Both the line containing "co-founder of Asana" and the line containing "you share, fact" belong to the span. Output exactly that span from the listing below, and nothing outside it.

Source records:

--

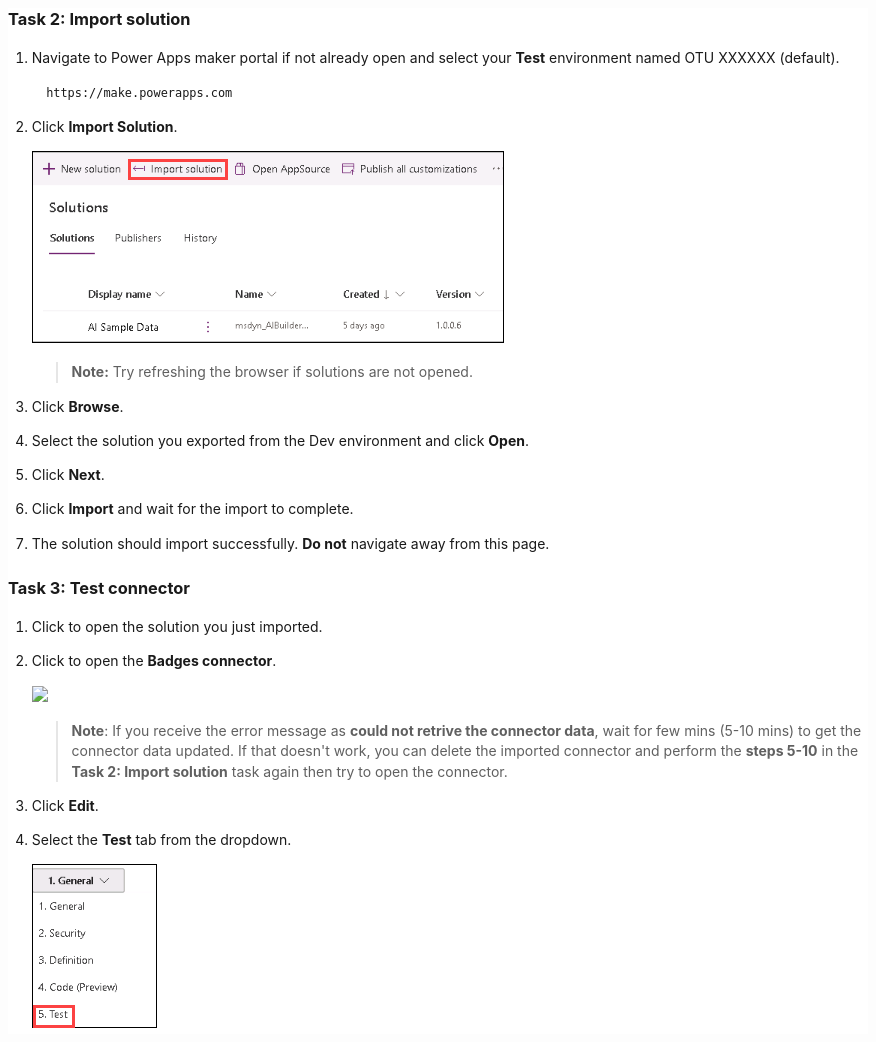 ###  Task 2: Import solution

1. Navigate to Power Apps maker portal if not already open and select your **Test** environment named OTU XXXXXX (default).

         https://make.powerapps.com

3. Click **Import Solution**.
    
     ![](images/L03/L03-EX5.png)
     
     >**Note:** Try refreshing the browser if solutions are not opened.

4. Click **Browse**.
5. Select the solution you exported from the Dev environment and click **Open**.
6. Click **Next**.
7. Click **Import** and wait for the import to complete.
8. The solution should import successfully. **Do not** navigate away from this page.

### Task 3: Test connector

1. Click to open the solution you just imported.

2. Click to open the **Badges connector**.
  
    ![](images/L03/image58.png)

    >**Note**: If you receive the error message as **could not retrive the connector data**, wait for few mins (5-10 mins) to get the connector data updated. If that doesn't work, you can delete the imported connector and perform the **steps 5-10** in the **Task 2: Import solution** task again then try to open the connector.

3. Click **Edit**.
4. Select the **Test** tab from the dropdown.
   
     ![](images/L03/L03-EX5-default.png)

--

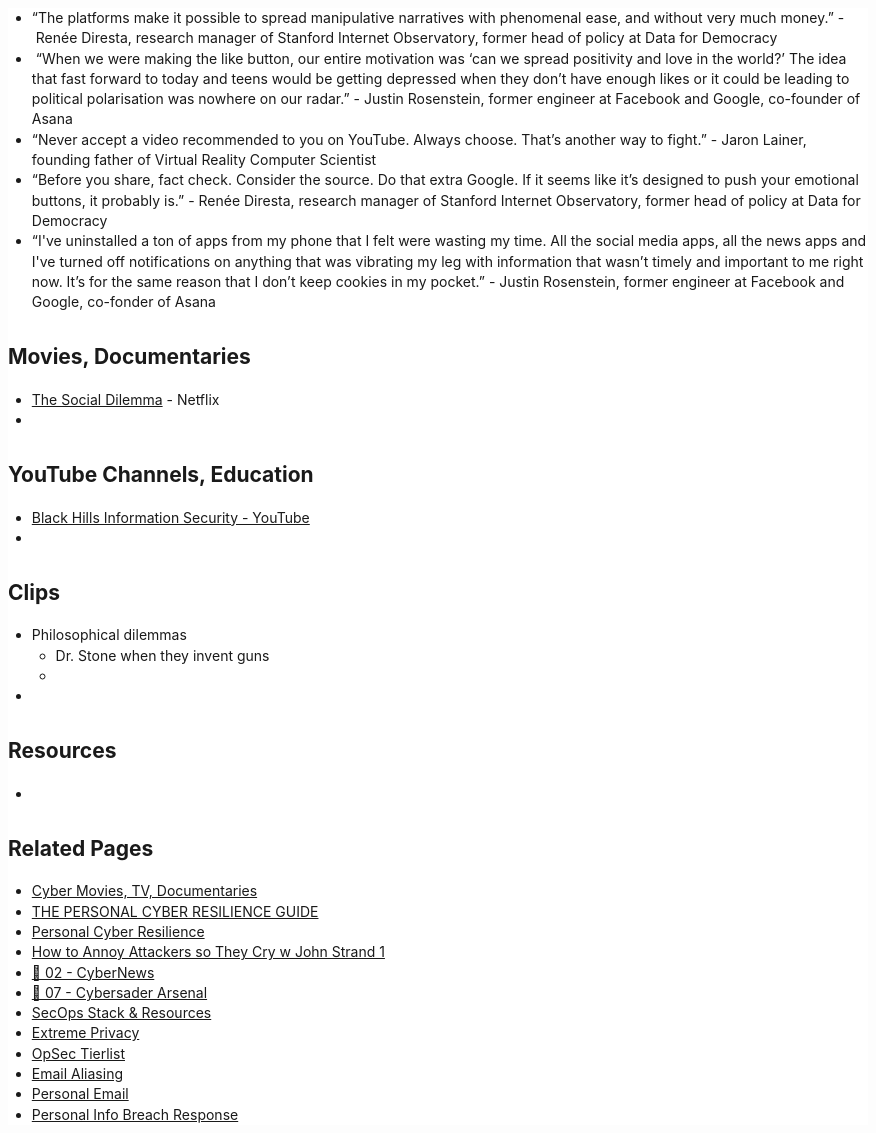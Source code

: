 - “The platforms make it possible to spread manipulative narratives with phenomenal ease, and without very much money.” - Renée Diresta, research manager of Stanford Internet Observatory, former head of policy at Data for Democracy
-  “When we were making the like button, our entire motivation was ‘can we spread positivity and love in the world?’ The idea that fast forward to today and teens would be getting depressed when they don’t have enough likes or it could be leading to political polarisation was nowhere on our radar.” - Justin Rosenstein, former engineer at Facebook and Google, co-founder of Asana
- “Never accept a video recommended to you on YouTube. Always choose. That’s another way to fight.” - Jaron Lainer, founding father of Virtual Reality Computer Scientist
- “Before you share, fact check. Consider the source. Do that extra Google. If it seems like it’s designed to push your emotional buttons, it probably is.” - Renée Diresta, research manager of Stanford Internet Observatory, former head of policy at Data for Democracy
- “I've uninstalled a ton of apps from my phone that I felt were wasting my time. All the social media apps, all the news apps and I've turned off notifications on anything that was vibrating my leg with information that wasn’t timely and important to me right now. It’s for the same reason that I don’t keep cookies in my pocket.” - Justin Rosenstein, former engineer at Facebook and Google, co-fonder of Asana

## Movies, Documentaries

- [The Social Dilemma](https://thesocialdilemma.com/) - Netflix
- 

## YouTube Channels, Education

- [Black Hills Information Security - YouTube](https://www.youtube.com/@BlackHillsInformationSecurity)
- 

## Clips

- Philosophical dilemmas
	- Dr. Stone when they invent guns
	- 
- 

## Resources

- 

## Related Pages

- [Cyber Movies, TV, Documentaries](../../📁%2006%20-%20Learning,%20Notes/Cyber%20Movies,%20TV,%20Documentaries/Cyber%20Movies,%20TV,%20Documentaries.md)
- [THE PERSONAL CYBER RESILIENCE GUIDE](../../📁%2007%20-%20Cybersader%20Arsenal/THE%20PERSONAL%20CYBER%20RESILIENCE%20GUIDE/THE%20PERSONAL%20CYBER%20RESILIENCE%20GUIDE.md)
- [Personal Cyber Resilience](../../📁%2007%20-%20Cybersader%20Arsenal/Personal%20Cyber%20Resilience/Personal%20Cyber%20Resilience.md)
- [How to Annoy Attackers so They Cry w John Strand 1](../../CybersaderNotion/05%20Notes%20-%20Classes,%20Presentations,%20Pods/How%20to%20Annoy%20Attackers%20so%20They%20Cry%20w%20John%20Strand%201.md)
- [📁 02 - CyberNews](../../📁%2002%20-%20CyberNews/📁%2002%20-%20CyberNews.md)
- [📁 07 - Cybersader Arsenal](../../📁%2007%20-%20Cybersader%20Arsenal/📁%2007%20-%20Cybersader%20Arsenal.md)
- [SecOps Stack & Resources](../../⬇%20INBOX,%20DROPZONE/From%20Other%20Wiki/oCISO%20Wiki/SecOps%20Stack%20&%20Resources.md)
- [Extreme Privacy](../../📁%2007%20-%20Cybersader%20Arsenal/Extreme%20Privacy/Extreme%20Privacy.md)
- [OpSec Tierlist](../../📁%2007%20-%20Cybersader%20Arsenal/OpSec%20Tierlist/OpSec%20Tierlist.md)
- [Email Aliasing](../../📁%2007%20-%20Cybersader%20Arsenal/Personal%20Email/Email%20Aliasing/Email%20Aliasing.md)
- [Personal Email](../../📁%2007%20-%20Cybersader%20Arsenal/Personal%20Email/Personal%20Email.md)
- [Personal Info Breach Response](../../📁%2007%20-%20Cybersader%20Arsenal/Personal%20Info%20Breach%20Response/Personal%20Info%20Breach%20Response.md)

--

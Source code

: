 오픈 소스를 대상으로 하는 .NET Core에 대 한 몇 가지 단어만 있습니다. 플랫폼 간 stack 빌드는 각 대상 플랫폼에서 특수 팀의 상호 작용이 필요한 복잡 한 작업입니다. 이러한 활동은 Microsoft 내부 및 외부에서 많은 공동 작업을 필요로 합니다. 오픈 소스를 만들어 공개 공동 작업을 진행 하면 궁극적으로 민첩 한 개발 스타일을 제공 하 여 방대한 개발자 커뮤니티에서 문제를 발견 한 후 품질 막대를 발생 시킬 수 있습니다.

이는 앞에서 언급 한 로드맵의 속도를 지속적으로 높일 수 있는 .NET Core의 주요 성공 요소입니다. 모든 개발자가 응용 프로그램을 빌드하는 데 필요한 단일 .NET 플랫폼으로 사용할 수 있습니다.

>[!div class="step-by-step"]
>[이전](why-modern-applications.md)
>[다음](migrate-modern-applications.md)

--

Finished exercise:
-  “When we were making the like button, our entire motivation was ‘can we spread positivity and love in the world?’ The idea that fast forward to today and teens would be getting depressed when they don’t have enough likes or it could be leading to political polarisation was nowhere on our radar.” - Justin Rosenstein, former engineer at Facebook and Google, co-founder of Asana
- “Never accept a video recommended to you on YouTube. Always choose. That’s another way to fight.” - Jaron Lainer, founding father of Virtual Reality Computer Scientist
- “Before you share, fact check. Consider the source. Do that extra Google. If it seems like it’s designed to push your emotional buttons, it probably is.” - Renée Diresta, research manager of Stanford Internet Observatory, former head of policy at Data for Democracy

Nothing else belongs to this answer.